Every grant-maker facing an AI-driven surge in applications is, understandably, treating it as a volume problem. The numbers have grown. The quality has fallen. The team is under strain. The solution, logically, is a better process — a tighter triage, a two-stage system, a clearer set of criteria to filter signal from noise before the full assessment begins.
That is a reasonable response. It will probably help.
But it is not sufficient. And if it is the only response, it will produce a more efficient version of the same problem.
Here is why.
The 50p is not the price
There is a question I was asked repeatedly during fifteen years of running a crisis support charity in Bristol.
"Why would we invest time, land, and effort growing food locally when you can go down to Aldi and buy a lettuce for 50p?"
It is a fair question. On the surface, it is a very good one. The global food system has produced something genuinely remarkable: a vegetable grown thousands of miles away, transported across borders and continents, and placed on a supermarket shelf at a price so low it barely registers.
But the 50p is not the price of the lettuce.
It is the portion of the price that appears at the checkout.
The rest — the environmental cost of transportation, the soil degradation from intensive monoculture, the nutritional decline documented in peer-reviewed research, the labour conditions that make the price possible — has been successfully transferred elsewhere. To different budgets. Different people. Different timescales. The system has not reduced the cost of a lettuce. It has redistributed it to places where it is real and significant but invisible to the person making the purchase.
We see the price. We do not see the system.
The same logic runs through the AI application wave. The cheap application is not cheap. It is partially priced.
What the surge is actually revealing
When a grant-maker receives a surge of AI-generated applications — generic, misaligned, high in volume, low in signal — the visible cost is to the assessment team. Staff are overwhelmed. Turnaround times extend. Quality deteriorates. The success rate falls.

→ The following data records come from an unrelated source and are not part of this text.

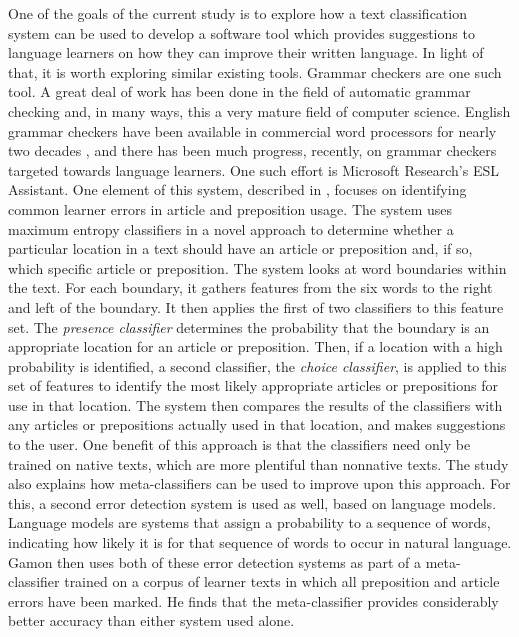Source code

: \documentclass[main.tex]{subfiles}
\begin{document}
One of the goals of the current study is to explore how a text classification system can be used to develop a software tool which provides suggestions to language learners on how they can improve their written language. In light of that, it is worth exploring similar existing tools. Grammar checkers are one such tool. A great deal of work has been done in the field of automatic grammar checking and, in many ways, this a very mature field of computer science. English grammar checkers have been available in commercial word processors for nearly two decades \citep{vernon:2000}, and there has been much progress, recently, on grammar checkers targeted towards language learners. One such effort is Microsoft Research's ESL Assistant. One element of this system, described in \citet{gamon:2010}, focuses on identifying common learner errors in article and preposition usage. The system uses maximum entropy classifiers in a novel approach to determine whether a particular location in a text should have an article or preposition and, if so, which specific article or preposition. The system looks at word boundaries within the text. For each boundary, it gathers features from the six words to the right and left of the boundary. It then applies the first of two classifiers to this feature set. The \textit{presence classifier} determines the probability that the boundary is an appropriate location for an article or preposition. Then, if a location with a high probability is identified, a second classifier, the \textit{choice classifier}, is applied to this set of features to identify the most likely appropriate articles or prepositions for use in that location. The system then compares the results of the classifiers with any articles or prepositions actually used in that location, and makes suggestions to the user. One benefit of this approach is that the classifiers need only be trained on native texts, which are more plentiful than nonnative texts. The study also explains how meta-classifiers can be used to improve upon this approach. For this, a second error detection system is used as well, based on language models. Language models are systems that assign a probability to a sequence of words, indicating how likely it is for that sequence of words to occur in natural language. Gamon then uses both of these error detection systems as part of a meta-classifier trained on a corpus of learner texts in which all preposition and article errors have been marked. He finds that the meta-classifier provides considerably better accuracy than either system used alone.
\end{document}
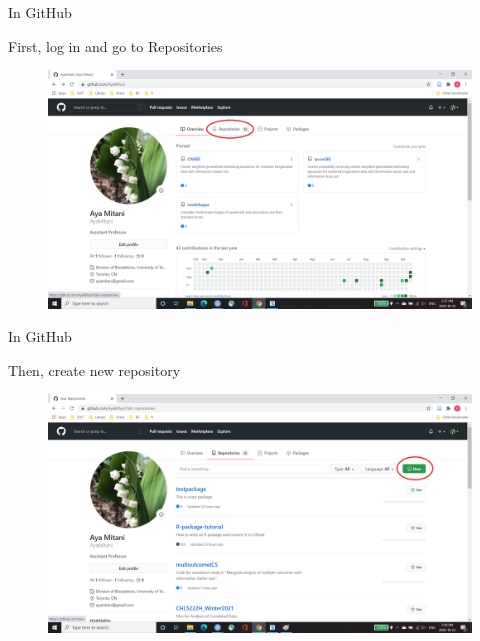 \documentclass[
  ignorenonframetext,
]{beamer}
\begin{document}
\begin{frame}{In GitHub}
\protect\hypertarget{in-github}{}

First, log in and go to Repositories

\begin{figure}
  \includegraphics[scale=0.275]{slides_files/figure-beamer/GitHub_step1.png}
\end{figure}

\end{frame}

\begin{frame}{In GitHub}
\protect\hypertarget{in-github-1}{}

Then, create new repository

\begin{figure}
  \includegraphics[scale=0.275]{slides_files/figure-beamer/GitHub_step2.png}
\end{figure}

\end{frame}
\end{document}
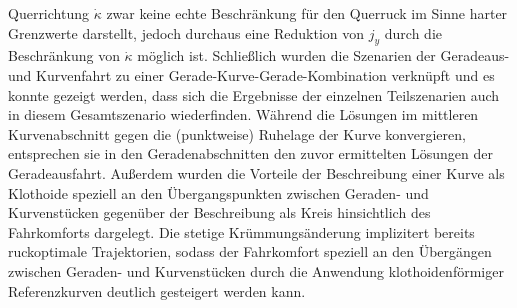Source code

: Querrichtung $\dot{\kappa}$ zwar keine echte Beschränkung für den Querruck im Sinne harter Grenzwerte darstellt, jedoch durchaus eine Reduktion von $j_y$ durch die Beschränkung von $\dot{\kappa}$ möglich ist. Schließlich wurden die Szenarien der Geradeaus- und Kurvenfahrt zu einer Gerade-Kurve-Gerade-Kombination verknüpft und es konnte gezeigt werden, dass sich die Ergebnisse der einzelnen Teilszenarien auch in diesem Gesamtszenario wiederfinden. Während die Lösungen im mittleren Kurvenabschnitt gegen die (punktweise) Ruhelage der Kurve konvergieren, entsprechen sie in den Geradenabschnitten den zuvor ermittelten Lösungen der Geradeausfahrt. Außerdem wurden die Vorteile der Beschreibung einer Kurve als Klothoide speziell an den Übergangspunkten zwischen Geraden- und Kurvenstücken gegenüber der Beschreibung als Kreis hinsichtlich des Fahrkomforts dargelegt. Die stetige Krümmungsänderung implizitert bereits ruckoptimale Trajektorien, sodass der Fahrkomfort speziell an den Übergängen zwischen Geraden- und Kurvenstücken durch die Anwendung klothoidenförmiger Referenzkurven deutlich gesteigert werden kann.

But the invisible cost is larger.
The organisations that most need funding — the ones doing genuinely aligned, deeply rooted, relationally grounded work in communities — are the least likely to have invested in AI-assisted application writing. They are often smaller, less well-resourced, led by people whose time is entirely consumed by the work itself. The surge does not just create more noise. It buries signal.
The grant-maker redesigning its triage to manage the volume is solving the problem it can see. The problem it cannot see — the organisations it is now systematically less likely to reach — does not appear in the performance data. It appears, later, in the communities that did not get funded. In the work that was not done. In the people who fell through a gap that tighter assessment criteria quietly widened.
This is cost transfer. The efficiency of the redesigned process has real value. But it is partial. And decisions made on the basis of partial accounting optimise the system in directions that make the hidden costs progressively worse.
The efficiency trap
This pattern — cost transfer masquerading as cost reduction — is one of the defining features of how modern systems fail.
A welfare system that cuts a benefit records a saving. The cost does not disappear. It migrates — to emergency housing, to the NHS, to the criminal justice system — at a multiple of the original saving. Systems stripped to minimum capacity function adequately under stable conditions and fail catastrophically when demand surges. Services optimised for throughput produce short-term recorded outcomes and long-term revolving doors.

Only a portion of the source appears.